Horror por el crimen de una nena en Guadalupe Norte
Una menor de tres años fue violada y asesinada por su padrastro de 20, que está detenido. El juez Palud ordenó la prisión preventiva al imputado
Una niña de tres años fue violada y asesinada salvajemente a golpes en la localidad santafesina de Guadalupe Norte, y por el crimen fue detenido un hombre de 20 años, concubino de la madre de la víctima, dijeron ayer voceros policiales.
Las fuentes identificaron a la nena como Keila Geraldine Rojas, quien murió como consecuencia de una feroz golpiza que le provocó la fractura de cinco costillas y contusiones en todo el cuerpo, además de haber sido violada.
La niña fue hallada por su madre, identificada como Ana María Guzmán, de 19 años, cuando todavía estaba con vida, alrededor de las 14 del sábado.
La mujer dio rápido aviso a la policía y a un servicio de emergencia que trasladó a la nena hasta el Hospital Central de Reconquista, donde fue ingresada ya sin vida.
Los voceros señalaron que el presunto autor del ataque es el concubino de Guzmán, quien fue apresado por la policía santafesina en una zona de sembrados luego de que vecinos del lugar colaboraron con los efectivos, tras haberlo visto pasar.
Las fuentes informaron además que el juez de Instrucción en lo Penal de Reconquista, Virgilio Palud, ordenó la prisión preventiva del imputado y la inmediata realización de la autopsia al cadáver de la menor.
Voceros de la investigación dijeron que la nena recibió golpes en todo el cuerpo, especialmente en el rostro y la zona toráxica, y que tenía cinco costillas fracturadas, además de gravísimos daños en el hígado y en uno de los pulmones.
Además, presentaba un desgarro vaginal que indica que fue violada, por lo que se practicaron las pericias de rigor.
Fuentes de la investigación indicaron que la nena estaba al cuidado del sospechoso y cuando Guzmán retornó a su casa, alrededor de las 14 del sábado, el hombre huyó corriendo.
Luego, la mujer encontró a la nena en estado desesperante, por lo que dio aviso a la policía y pidió auxilio.
Mientras la víctima era trasladada a Reconquista, a unos 25 kilómetros de Guadalupe Norte, la policía y la Justicia comenzaron la búsqueda del presunto asesino, quien fue capturado unas horas más tarde en un campo sembrado de girasol.
Los voceros señalaron que tanto Guzmán como su concubino son oriundos de Rosario y que residen en esta ciudad del norte provincial desde hace unos tres meses.
El juez Palud ordenó asistencia psicológica para la madre de la niña, afectada por una crisis nerviosa tras el crimen de Keila.
Sin explicación
Todavía conmocionada por los hechos, Mirta Orduñez, de 35 años, madre del presunto asesino, sigue observando el lugar donde hallaron a Keila prácticamente ya sin vida. “Mi hijo la mató a la hijastra cuando estaba solo con la nenita.
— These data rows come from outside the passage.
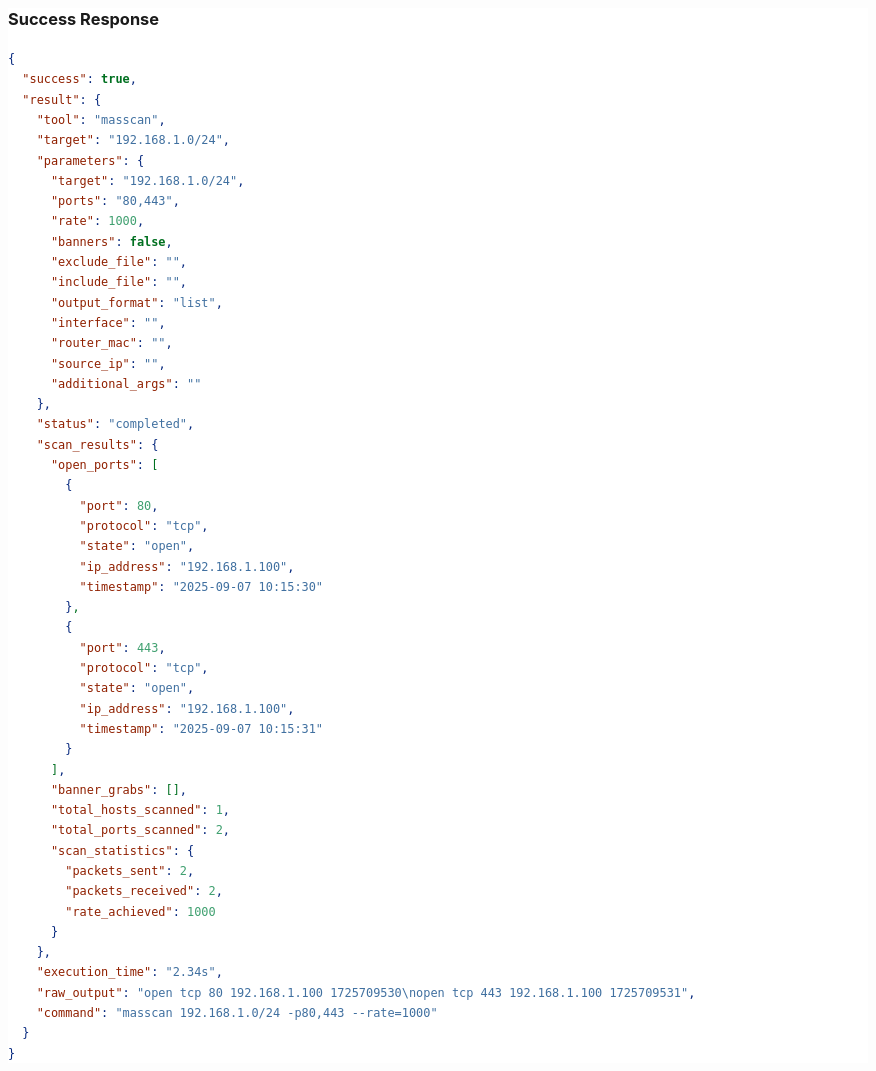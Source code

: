 ### Success Response
```json
{
  "success": true,
  "result": {
    "tool": "masscan",
    "target": "192.168.1.0/24",
    "parameters": {
      "target": "192.168.1.0/24",
      "ports": "80,443",
      "rate": 1000,
      "banners": false,
      "exclude_file": "",
      "include_file": "",
      "output_format": "list",
      "interface": "",
      "router_mac": "",
      "source_ip": "",
      "additional_args": ""
    },
    "status": "completed",
    "scan_results": {
      "open_ports": [
        {
          "port": 80,
          "protocol": "tcp",
          "state": "open",
          "ip_address": "192.168.1.100",
          "timestamp": "2025-09-07 10:15:30"
        },
        {
          "port": 443,
          "protocol": "tcp",
          "state": "open",
          "ip_address": "192.168.1.100",
          "timestamp": "2025-09-07 10:15:31"
        }
      ],
      "banner_grabs": [],
      "total_hosts_scanned": 1,
      "total_ports_scanned": 2,
      "scan_statistics": {
        "packets_sent": 2,
        "packets_received": 2,
        "rate_achieved": 1000
      }
    },
    "execution_time": "2.34s",
    "raw_output": "open tcp 80 192.168.1.100 1725709530\nopen tcp 443 192.168.1.100 1725709531",
    "command": "masscan 192.168.1.0/24 -p80,443 --rate=1000"
  }
}
```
Cuando a mí me avisaron vine y él ya no estaba más”, recordó Mirta, que el sábado a la siesta había ido al pueblo a la casa de un pariente acompañada de todos sus hijos y su nuera y “cuando volvíamos una de mis hijas y la mamá de la nenita se encontraron con que él les dijo que mató a la Keila y la mamá vino corriendo, pero ella ya no tenía más vida. Yo lloro todo el día y pienso en mi hijo que no lo voy a ver más quién sabe hasta cuándo”, dijo la madre de Rolando y aseguró que si podría hablar con su hijo lo primero que le preguntaría sería “por qué hizo eso”.
Guadalupe Norte, un pueblo de 1.300 habitantes, vive su momento más triste por el aberrante hecho.